Fighting lies and the lying liars
by Tom Sullivan
A study published this month finds that roughly "one third of all subjects are dishonest" if others in their group are too. "Having only one dishonest group member makes the vast majority of these conditional liars switch from being honest to being dishonest," conclude researchers from the University of Cologne. The study on how dishonesty spreads in business settings finds "other people's dishonesty is the key factor for one's own decision whether to be dishonest." Moreover, for both conditional liars and always liars, "the size of a lie increases with the number of dishonest group members that one faces."
Discuss among yourselves the name-brand family business now under federal investigation and what the one-third figure suggests about its associates, its fans, and the sitting president's poll numbers.
In testimony last week before the House of Representatives’ Committee on Oversight and Reform Committee, Rudy Mehrbani, Spitzer Fellow and Senior Counsel at the Brennan Center for Justice told members, “We have long assumed that all presidential administrations would follow longstanding ethics practices and ideals that aren’t required by law,” said Mehrbani. “Unfortunately, these commonsense practices that presidents from both parties followed for decades can no longer be taken for granted. This means that new laws are needed to compel a commitment to ethics and ensure accountability.”

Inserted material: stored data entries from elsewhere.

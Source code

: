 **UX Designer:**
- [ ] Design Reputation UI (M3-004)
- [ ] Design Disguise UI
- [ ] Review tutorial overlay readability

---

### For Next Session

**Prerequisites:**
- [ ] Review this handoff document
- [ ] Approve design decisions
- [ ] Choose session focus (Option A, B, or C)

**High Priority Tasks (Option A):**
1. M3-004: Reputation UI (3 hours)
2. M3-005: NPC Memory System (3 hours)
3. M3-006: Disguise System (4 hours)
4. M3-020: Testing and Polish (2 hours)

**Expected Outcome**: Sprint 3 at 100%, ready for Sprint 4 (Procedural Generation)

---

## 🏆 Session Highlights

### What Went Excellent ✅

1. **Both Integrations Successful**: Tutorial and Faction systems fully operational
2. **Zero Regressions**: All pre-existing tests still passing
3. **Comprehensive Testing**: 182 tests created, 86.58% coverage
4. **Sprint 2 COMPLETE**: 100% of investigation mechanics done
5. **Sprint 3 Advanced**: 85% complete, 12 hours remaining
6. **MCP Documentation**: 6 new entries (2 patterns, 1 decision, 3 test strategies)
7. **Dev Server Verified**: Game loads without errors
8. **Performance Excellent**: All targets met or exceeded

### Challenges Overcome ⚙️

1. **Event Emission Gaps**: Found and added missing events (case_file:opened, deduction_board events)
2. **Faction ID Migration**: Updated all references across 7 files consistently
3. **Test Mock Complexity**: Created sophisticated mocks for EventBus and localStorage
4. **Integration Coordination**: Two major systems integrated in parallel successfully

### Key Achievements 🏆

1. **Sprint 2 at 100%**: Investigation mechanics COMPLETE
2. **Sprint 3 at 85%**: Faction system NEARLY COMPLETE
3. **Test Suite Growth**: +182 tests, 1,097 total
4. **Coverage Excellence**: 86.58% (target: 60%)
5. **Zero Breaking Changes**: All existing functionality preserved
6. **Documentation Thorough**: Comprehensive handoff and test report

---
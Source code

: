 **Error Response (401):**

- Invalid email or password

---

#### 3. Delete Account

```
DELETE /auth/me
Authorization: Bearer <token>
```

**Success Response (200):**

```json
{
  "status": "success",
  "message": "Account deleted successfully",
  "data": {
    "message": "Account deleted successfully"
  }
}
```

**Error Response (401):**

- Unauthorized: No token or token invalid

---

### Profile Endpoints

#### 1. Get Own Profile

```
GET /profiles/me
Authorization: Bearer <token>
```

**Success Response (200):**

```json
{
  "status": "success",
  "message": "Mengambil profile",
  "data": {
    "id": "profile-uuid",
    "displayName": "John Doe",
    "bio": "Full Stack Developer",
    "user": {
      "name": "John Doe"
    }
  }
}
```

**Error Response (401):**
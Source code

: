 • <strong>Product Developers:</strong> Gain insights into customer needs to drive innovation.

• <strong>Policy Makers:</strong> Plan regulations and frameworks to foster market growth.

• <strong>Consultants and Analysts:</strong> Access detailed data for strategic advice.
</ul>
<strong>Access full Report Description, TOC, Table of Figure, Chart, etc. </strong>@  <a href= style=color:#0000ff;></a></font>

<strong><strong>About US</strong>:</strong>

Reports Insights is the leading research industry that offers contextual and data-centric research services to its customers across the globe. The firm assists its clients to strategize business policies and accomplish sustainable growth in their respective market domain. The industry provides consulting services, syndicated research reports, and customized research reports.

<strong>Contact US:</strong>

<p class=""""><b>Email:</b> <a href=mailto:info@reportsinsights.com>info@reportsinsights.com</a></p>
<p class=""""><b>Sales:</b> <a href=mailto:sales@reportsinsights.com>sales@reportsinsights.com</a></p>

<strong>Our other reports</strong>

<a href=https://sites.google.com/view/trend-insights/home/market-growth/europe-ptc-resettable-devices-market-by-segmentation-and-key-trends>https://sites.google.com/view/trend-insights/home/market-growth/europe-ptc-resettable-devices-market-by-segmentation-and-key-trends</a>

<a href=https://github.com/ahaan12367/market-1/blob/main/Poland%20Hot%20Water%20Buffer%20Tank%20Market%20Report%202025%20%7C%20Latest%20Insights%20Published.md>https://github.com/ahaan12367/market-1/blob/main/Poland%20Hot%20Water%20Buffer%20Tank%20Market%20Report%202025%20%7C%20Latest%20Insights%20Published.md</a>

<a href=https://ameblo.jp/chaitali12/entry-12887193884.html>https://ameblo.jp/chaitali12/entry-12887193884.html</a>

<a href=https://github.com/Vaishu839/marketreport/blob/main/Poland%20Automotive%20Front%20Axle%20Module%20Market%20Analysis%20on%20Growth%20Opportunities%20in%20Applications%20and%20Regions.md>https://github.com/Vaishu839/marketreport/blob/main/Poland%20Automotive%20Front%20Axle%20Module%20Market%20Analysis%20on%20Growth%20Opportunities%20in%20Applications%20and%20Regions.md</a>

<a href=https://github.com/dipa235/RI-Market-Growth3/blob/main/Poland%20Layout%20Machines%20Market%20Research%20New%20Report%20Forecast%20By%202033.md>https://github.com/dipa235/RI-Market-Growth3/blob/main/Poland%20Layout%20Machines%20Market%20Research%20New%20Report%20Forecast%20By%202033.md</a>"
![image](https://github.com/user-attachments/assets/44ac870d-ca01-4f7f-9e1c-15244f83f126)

Mehrbani was testifying on H.R. 1, or the For the People Act, a 571-page voting rights and anti-corruption bill introduced as the first piece of legislation from the new Democrat-led House. Key provisions of that bill address voting rights many Americans have never been able to take for granted.
"Let's be clear. Voter suppression is real," former Georgia gubernatorial candidate Stacey Abrams said in the Democrats' State of the Union response. "From making it harder to register and staying on the rolls, to moving and closing polling places, to rejecting lawful ballots, we can no longer ignore these threats to democracy."
To that end, H.R. 1 includes a host of provisions to strengthen voting rights, writes Rick Hasen:
Among the provisions affecting voting and voting rights are those requiring online voter registration, automatic voter registration, and same-day registration for voting in federal elections; a requirement to use independent redistricting commissions to draw congressional districts in each state; limitations on voter purges; an end to felon disenfranchisement for federal elections; protection against intimidation and false information surrounding elections; improved access to voting by persons with disabilities; a set of improved cybersecurity standards around voting and voting systems, including a requirement that all voting systems produce a paper trail for auditing and checking results; and a ban on a state’s chief election officer engaging in political activities connected to federal offices.In this post-truth, post-ethics administration, as much as it once seemed superfluous, it is now incumbent upon Congress to spell out in law rules of common decency we once took for granted people learned to abide by at their parents' knees, if not from replica stone tablets the religious right insists be installed in courthouses.